WHAT YOU WILL DO » Each line of the data should be given again exactly.

EXERCISE DATA »

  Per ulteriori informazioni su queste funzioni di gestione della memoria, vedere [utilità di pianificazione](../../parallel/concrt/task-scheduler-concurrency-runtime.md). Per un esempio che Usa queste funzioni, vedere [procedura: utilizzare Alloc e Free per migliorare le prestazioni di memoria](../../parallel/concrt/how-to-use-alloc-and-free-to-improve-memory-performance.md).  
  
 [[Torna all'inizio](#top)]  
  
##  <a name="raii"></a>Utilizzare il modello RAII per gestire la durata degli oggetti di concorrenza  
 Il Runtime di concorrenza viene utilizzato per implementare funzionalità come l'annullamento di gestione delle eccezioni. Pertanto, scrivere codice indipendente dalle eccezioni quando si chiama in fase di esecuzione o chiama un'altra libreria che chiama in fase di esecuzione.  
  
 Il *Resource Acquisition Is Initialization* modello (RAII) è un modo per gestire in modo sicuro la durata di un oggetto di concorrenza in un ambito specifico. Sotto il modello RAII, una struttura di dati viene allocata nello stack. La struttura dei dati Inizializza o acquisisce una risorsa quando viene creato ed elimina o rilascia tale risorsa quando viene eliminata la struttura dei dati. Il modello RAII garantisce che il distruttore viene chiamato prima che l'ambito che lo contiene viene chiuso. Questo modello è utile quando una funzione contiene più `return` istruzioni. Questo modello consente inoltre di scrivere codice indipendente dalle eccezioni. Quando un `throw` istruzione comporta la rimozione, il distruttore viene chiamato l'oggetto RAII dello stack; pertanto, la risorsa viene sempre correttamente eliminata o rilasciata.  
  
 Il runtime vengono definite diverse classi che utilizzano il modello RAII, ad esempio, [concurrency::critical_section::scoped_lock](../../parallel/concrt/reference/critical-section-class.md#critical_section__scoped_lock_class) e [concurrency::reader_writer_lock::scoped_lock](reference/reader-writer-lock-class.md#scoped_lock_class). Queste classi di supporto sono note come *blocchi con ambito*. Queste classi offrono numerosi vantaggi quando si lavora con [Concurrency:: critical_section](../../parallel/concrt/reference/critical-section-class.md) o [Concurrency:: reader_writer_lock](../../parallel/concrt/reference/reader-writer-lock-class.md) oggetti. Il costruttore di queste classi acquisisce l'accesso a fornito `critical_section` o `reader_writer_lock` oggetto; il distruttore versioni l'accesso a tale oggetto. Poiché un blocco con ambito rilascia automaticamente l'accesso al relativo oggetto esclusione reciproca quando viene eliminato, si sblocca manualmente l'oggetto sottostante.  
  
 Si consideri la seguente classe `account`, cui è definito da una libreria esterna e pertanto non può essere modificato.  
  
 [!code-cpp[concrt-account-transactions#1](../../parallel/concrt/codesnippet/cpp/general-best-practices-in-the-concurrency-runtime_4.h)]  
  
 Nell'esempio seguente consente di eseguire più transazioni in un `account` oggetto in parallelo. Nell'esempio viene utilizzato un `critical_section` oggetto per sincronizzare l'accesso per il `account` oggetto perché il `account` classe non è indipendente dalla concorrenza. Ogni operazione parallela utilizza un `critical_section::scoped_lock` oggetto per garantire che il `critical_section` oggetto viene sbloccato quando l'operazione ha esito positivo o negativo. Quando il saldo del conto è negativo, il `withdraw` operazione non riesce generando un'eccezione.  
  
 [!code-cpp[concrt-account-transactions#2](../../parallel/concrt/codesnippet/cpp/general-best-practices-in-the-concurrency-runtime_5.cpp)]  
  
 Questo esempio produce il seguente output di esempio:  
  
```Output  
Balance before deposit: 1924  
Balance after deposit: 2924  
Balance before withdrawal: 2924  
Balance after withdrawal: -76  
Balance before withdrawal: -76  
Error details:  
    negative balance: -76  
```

TASK RESPONSE »
  Per ulteriori informazioni su queste funzioni di gestione della memoria, vedere [utilità di pianificazione](../../parallel/concrt/task-scheduler-concurrency-runtime.md). Per un esempio che Usa queste funzioni, vedere [procedura: utilizzare Alloc e Free per migliorare le prestazioni di memoria](../../parallel/concrt/how-to-use-alloc-and-free-to-improve-memory-performance.md).  
  
 [[Torna all'inizio](#top)]  
  
##  <a name="raii"></a>Utilizzare il modello RAII per gestire la durata degli oggetti di concorrenza  
 Il Runtime di concorrenza viene utilizzato per implementare funzionalità come l'annullamento di gestione delle eccezioni. Pertanto, scrivere codice indipendente dalle eccezioni quando si chiama in fase di esecuzione o chiama un'altra libreria che chiama in fase di esecuzione.  
  
 Il *Resource Acquisition Is Initialization* modello (RAII) è un modo per gestire in modo sicuro la durata di un oggetto di concorrenza in un ambito specifico. Sotto il modello RAII, una struttura di dati viene allocata nello stack. La struttura dei dati Inizializza o acquisisce una risorsa quando viene creato ed elimina o rilascia tale risorsa quando viene eliminata la struttura dei dati. Il modello RAII garantisce che il distruttore viene chiamato prima che l'ambito che lo contiene viene chiuso. Questo modello è utile quando una funzione contiene più `return` istruzioni. Questo modello consente inoltre di scrivere codice indipendente dalle eccezioni. Quando un `throw` istruzione comporta la rimozione, il distruttore viene chiamato l'oggetto RAII dello stack; pertanto, la risorsa viene sempre correttamente eliminata o rilasciata.  
  
 Il runtime vengono definite diverse classi che utilizzano il modello RAII, ad esempio, [concurrency::critical_section::scoped_lock](../../parallel/concrt/reference/critical-section-class.md#critical_section__scoped_lock_class) e [concurrency::reader_writer_lock::scoped_lock](reference/reader-writer-lock-class.md#scoped_lock_class). Queste classi di supporto sono note come *blocchi con ambito*. Queste classi offrono numerosi vantaggi quando si lavora con [Concurrency:: critical_section](../../parallel/concrt/reference/critical-section-class.md) o [Concurrency:: reader_writer_lock](../../parallel/concrt/reference/reader-writer-lock-class.md) oggetti. Il costruttore di queste classi acquisisce l'accesso a fornito `critical_section` o `reader_writer_lock` oggetto; il distruttore versioni l'accesso a tale oggetto. Poiché un blocco con ambito rilascia automaticamente l'accesso al relativo oggetto esclusione reciproca quando viene eliminato, si sblocca manualmente l'oggetto sottostante.  
  
 Si consideri la seguente classe `account`, cui è definito da una libreria esterna e pertanto non può essere modificato.  
  
 [!code-cpp[concrt-account-transactions#1](../../parallel/concrt/codesnippet/cpp/general-best-practices-in-the-concurrency-runtime_4.h)]  
  
 Nell'esempio seguente consente di eseguire più transazioni in un `account` oggetto in parallelo. Nell'esempio viene utilizzato un `critical_section` oggetto per sincronizzare l'accesso per il `account` oggetto perché il `account` classe non è indipendente dalla concorrenza. Ogni operazione parallela utilizza un `critical_section::scoped_lock` oggetto per garantire che il `critical_section` oggetto viene sbloccato quando l'operazione ha esito positivo o negativo. Quando il saldo del conto è negativo, il `withdraw` operazione non riesce generando un'eccezione.  
  
 [!code-cpp[concrt-account-transactions#2](../../parallel/concrt/codesnippet/cpp/general-best-practices-in-the-concurrency-runtime_5.cpp)]  
  
 Questo esempio produce il seguente output di esempio:  
  
```Output  
Balance before deposit: 1924  
Balance after deposit: 2924  
Balance before withdrawal: 2924  
Balance after withdrawal: -76  
Balance before withdrawal: -76  
Error details:  
    negative balance: -76  
```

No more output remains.